Il faut l’admettre aussi, les thérapies du FMI ne sont pas sans douleur pour les Etats : 1. la Grèce par exemple, qui n’en finit pas de manger son pain noir, allant de P.A.S à P.A.S (Plan d’ajustement social) et de prêt en prêt, avec, planant sur sa tête, la menace d’une exclusion de la zone euro et l’appauvrissement de ses couches sociales. 2. l’Argentine, où le « désamour » se confirme entre ce pays et le FMI, le premier accusant l’institution extra-financière, d’être responsable de sa faillite, même si, depuis 2006, il est parvenu à rembourser sa dette de 95 milliards de dollars, déjouant ainsi toutes les recommandations de cette instance.
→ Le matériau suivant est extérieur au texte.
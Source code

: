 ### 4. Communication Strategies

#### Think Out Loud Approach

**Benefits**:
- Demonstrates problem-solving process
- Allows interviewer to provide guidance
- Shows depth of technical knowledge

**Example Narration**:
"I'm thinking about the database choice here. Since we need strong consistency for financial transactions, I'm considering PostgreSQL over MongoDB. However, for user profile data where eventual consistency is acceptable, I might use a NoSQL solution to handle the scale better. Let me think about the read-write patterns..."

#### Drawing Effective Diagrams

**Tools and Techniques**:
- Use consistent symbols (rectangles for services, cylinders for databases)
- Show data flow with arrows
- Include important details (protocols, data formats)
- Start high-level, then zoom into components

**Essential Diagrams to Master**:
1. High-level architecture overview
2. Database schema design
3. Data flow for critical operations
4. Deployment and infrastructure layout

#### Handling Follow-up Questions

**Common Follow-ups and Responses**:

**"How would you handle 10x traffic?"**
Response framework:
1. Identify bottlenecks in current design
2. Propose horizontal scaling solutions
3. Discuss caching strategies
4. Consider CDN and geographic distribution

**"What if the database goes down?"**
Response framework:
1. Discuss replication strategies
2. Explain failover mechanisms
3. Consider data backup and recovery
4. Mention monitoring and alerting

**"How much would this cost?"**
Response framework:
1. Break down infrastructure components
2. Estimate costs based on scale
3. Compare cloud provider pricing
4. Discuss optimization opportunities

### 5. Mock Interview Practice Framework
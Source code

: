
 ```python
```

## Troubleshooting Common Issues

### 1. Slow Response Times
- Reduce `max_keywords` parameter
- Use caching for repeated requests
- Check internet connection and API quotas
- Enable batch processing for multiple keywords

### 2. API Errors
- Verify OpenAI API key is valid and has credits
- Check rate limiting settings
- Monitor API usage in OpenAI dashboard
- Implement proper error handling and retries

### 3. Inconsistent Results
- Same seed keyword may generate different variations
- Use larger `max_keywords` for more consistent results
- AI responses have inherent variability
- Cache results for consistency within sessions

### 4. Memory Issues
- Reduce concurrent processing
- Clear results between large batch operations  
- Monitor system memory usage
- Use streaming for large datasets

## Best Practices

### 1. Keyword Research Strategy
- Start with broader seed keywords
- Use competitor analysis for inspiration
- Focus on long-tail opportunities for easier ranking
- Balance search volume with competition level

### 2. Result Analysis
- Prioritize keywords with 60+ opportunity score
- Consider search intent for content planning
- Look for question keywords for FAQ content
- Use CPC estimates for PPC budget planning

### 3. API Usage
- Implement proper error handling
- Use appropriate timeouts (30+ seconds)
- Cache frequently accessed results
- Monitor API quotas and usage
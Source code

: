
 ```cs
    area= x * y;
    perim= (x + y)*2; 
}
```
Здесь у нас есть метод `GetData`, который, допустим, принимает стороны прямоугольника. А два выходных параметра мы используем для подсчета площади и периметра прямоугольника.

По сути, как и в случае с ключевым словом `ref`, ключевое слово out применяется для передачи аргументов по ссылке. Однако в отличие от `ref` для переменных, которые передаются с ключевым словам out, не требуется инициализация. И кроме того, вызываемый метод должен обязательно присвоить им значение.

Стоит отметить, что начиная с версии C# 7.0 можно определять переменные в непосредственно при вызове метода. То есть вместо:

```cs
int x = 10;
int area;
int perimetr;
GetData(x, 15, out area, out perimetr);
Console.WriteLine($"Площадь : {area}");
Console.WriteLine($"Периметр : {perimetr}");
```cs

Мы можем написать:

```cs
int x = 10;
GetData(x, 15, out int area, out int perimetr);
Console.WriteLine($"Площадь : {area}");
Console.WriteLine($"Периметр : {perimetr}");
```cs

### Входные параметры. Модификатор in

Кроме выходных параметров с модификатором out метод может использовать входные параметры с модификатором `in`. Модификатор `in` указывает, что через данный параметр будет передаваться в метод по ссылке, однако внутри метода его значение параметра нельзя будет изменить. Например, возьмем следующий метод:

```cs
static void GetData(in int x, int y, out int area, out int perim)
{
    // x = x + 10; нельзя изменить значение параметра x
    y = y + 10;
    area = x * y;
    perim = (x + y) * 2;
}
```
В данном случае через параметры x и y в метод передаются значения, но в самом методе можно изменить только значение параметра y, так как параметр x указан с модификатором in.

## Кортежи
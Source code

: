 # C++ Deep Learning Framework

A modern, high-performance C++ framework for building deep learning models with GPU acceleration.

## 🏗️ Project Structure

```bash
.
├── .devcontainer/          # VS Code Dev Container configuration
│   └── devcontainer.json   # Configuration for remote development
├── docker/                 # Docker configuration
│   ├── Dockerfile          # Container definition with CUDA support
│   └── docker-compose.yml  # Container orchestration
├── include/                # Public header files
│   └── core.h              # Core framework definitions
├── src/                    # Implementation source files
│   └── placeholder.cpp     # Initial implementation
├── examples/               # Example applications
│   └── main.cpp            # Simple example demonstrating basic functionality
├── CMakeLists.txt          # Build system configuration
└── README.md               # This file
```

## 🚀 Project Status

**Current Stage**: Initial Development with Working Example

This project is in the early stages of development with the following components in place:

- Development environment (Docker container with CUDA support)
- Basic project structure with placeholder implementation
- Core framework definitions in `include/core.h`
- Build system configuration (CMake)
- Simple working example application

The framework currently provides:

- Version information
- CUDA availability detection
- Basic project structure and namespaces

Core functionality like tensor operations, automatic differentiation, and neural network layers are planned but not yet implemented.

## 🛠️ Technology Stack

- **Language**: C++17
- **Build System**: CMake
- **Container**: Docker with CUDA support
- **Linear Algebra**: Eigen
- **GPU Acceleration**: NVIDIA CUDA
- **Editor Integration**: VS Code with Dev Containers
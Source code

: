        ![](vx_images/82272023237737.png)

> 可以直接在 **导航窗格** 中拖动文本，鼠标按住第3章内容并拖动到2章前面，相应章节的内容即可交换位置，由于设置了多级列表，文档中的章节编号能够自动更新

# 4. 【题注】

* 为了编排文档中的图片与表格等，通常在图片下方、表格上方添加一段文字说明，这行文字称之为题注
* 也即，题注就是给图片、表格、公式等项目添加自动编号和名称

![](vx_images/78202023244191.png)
L’Algérie, justement, tout comme le Brésil, l’Argentine ou encore la Russie, a utilisé ses réserves de change pour procéder, sur décision personnelle du président de la République, Abdelaziz Bouteflika, à des remboursements anticipés de sa dette extérieure. Si, a priori, ce désendettement qui figure dans le bilan du président de la République peut apparaître comme un choix positif dès lors que les créanciers avaient utilisé la dette comme moyen de pression pour maintenir leur domination et profiter des ressources naturelles des pays endettés, dont le notre, il a fait l’objet de critiques de certains experts qui ont relevé que : • ces paiements anticipés ont constitué un transfert de richesses supplémentaires du Sud vers le Nord, même si les créanciers ont perdu de l’argent en ne touchant pas les intérêts liés aux mensualités • le désendettement anticipé ne signifie pas que le pays n’a plus l’intention de recourir aux crédits extérieurs ; au contraire, à travers ces remboursements, il vise surtout à améliorer son « rating » lui permettant de contracter de nouveaux prêts à des taux plus avantageux. Serait-ce le cas pour notre pays qui envisagerait, à croire le ministre des finances, d’y recourir ? Et dans la foulée, abandonner sa politique de subvention des prix des produits de première nécessité ? On n’en sait pas plus pour l’instant, car il faut le dire il y a unanimité sur la faiblesse de notre communication institutionnelle, de celle qui a pour objet : 
➢ D’initier de coordonner et de mettre en œuvre des actions de communications crédibles et transparentes en direction des citoyens, 
➢ De promouvoir l’image de l’Etat en la rendant visible, nette et acceptable, aussi bien à l’intérieur du pays qu’à l’étranger, 
➢ De rétablir la confiance entre le citoyen et les institutions de l’Etat, 
➢ De contrecarrer, surtout, la rumeur et le flou.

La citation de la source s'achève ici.